A BOX OF MATCHES
By Nicholson Baker
Just what is Nicholson Baker’s latest novel about? Every morning the narrator, a medical text editor named Emmett who lives with his wife, two children, one cat and a pet duck, wakes up and lights a fire. As he sits by the fire, he enters his observations on life into a laptop. So it is a book of Emmett’s observations.
Observations aren’t considered thoughts or developed arguments. They are more like impressions. Emmett seems determined to reduce things to a bare minimum. He prefers getting up in darkness and feeling his way around the house to simply turning on a light. It would be too easy to limit his observations of household objects to what they look like when he can first go through the process of identifying them by touch, taste and smell.

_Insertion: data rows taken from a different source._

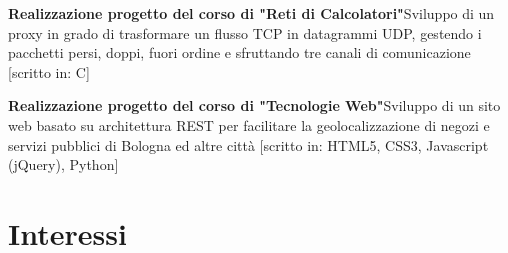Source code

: \documentclass[11pt,a4paper,sans]{moderncv} %
\begin{document}
 {\textbf{Realizzazione progetto del corso di "Reti di Calcolatori"}\newline Sviluppo di un proxy in grado di trasformare un flusso TCP in datagrammi UDP, gestendo i pacchetti persi, doppi, fuori ordine e sfruttando tre canali di comunicazione [scritto in: C]}

 {\textbf{Realizzazione progetto del corso di "Tecnologie Web"}\newline Sviluppo di un sito web basato su architettura REST per facilitare la geolocalizzazione di negozi e servizi pubblici di Bologna ed altre città [scritto in: HTML5, CSS3, Javascript (jQuery), Python]}







\section{Interessi}

\renewcommand{\listitemsymbol}{-~} %



\end{document}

There are no limits to his indulgence of the mundane. Among other things, Emmett considers the hole in his sock (“at night the edges of the hole come alive”), the effects of yawning (“sometimes a yawn will take on a life of its own”), the shape and texture of a roll of navel lint, the light from the little green bulb in the smoke detector, how to squirt dishwashing liquid from a bottle so as to avoid “the unpleasant floozling sound”, how to pick your underwear up off the floor with your toes, how to fart at night without making a lot of noise, and how to pee in the dark without getting it all over the seat.
There are four pages – four pages! – on how to pee in the dark.
There are several ways of explaining (or defending) a book that dwells so lovingly on such matters. You can say that these little things really mean a lot, and that such close attention to trivial details is part of a greater appreciation of life. You are made to notice common things as though for the first time and enjoy pleasures so small they are almost imaginary. “The nice thing about putting on your glasses in the dark is that you know you could see better if it were light, but since it is dark the glasses make no difference at all.” How true. Or take this: “I’m glad there are fifty-two weeks in the year – it seems like the right number, and there is the interesting incongruity with a deck of cards.”
If observations like these don’t satisfy, you can go on to say that little things really stand for something more important. For example, the fact that the intersection of four triangles of paper at the back of an envelope creates a raised lump may be full of significance. That lump, or “nugget,” is “something that isn’t in the envelopes but is of the envelopes.” Shades of Zen. “I would almost say,” Emmett almost says, “that there is a hint on the meaning of life there, in that revealed kernel.”
Finally, the whole exercise may be justified by the quality of the writing. Unfortunately, much of it reads like an exercise in a creative writing class where the student is asked to make a description of someone tying their shoelaces both accurate and interesting. Baker is a writer capable of doing this, and much more. Emmett’s minute account of the operation of his jaw as he chews an apple is a good example. We feel in it the charm and poetry of the everyday. And maybe we need to be more aware of such things. But A Box of Matches remains a little book that little is done with. It is a miniature portrait of the fine sensibility that may inform a quiet life without ambition, but it never makes the case for why we should care.